Recientemente ha sido presentado un estudio que pone bajo sospecha que la escultura que hoy conocemos con el nombre de El Laooconte pertenezca al mundo clásico y atribuyen su autoría, y el engaño, al propio Miguel Ángel. Fuera como fuera, su datación ha sido, desde que fue desenterrada e hiciera tambalearse la imagen de armonía y contención que el humanismo había creado en torno a los clásicos, problemática por ello mismo: pues esta escultura podría adecuarse al estilo del periodo helénico, ya tardío, pero la tradición que nos había hablado de ella hasta su “descubrimiento” solía datarla mucho antes. Lo que sí es evidente (sea un engaño y su factoría moderna o sea clásica) es el espíritu de la época que desenterró e interpretó El Laooconte de determinada manera.



Desde entonces, la Edad Moderna, pese a los múltiples intentos que, como proyectos, han intentado “ocultar” la contorsión y la tensión, está plagada de representaciones barrocas, quebradas y monstruosas, donde el mundo se presenta como un lugar inhóspito y los pliegues del hombre como un límite para la razón.

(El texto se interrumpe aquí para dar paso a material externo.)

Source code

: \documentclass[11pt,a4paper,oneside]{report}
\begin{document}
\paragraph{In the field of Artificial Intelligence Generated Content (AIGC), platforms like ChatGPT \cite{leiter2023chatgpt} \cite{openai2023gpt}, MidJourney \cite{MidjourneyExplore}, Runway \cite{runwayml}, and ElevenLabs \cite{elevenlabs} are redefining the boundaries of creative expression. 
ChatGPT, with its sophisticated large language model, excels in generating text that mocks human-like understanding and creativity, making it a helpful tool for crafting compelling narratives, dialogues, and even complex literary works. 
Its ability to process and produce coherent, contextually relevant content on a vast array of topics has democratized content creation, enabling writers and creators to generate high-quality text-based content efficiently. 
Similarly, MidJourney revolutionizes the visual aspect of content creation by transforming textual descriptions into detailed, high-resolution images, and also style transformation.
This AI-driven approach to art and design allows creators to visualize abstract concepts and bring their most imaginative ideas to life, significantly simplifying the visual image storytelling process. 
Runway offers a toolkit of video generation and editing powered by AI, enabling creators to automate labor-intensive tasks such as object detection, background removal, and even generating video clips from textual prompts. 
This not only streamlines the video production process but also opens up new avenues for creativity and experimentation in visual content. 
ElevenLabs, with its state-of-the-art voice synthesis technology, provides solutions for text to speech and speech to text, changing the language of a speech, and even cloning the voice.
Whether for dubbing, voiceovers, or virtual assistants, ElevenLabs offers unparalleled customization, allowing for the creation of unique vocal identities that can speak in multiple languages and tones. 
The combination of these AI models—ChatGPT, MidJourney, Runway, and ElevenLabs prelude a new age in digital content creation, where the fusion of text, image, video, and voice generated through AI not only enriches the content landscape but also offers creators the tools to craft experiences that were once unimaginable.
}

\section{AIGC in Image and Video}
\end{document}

Y aquí tenemos la clave de todo este batiburrillo de conceptos enfrentados; en este punto exacto de la modernidad surge la respuesta ilustrada: en el periodo en que el clasicismo está perdiendo la querella que los enfrentaba ya hace un siglo (que todavía continúa, a decir verdad) el mundo clásico comienza a dar signos de debilidad ante quienes lo habían mitificado y el mundo en general, y no sólo la época en particular, comienza a mostrar ese rostro infinito y temporal, monstruoso a veces, incompresible la mayoría, apasionado y desapasionado, peligroso y placentero: precario e incierto.



Mirad la contorsión, no perdáis detalle de cómo se pliegan, extienden o doblegan los miembros, los rostros, las miradas. A veces descubrimos ironía, en otras ocasiones languidez y en más de una conmoción. Son las mismas escenas, los mismos ojos, que recorren pinturas o grabados, retratos, fotogramas de guerra... No, no es geometría, es la tensión que responde a la quiebra, a la pérdida petrificada, y ese dolor marmóreo es el de quien ha de recomenzar, de quien advierte y amenaza con ademanes que tras esta contorsión tiene ganado de sobra el derecho a ser sujeto de la historia.



Qué importa el nombre, es su furia lo que os ha de alarmar.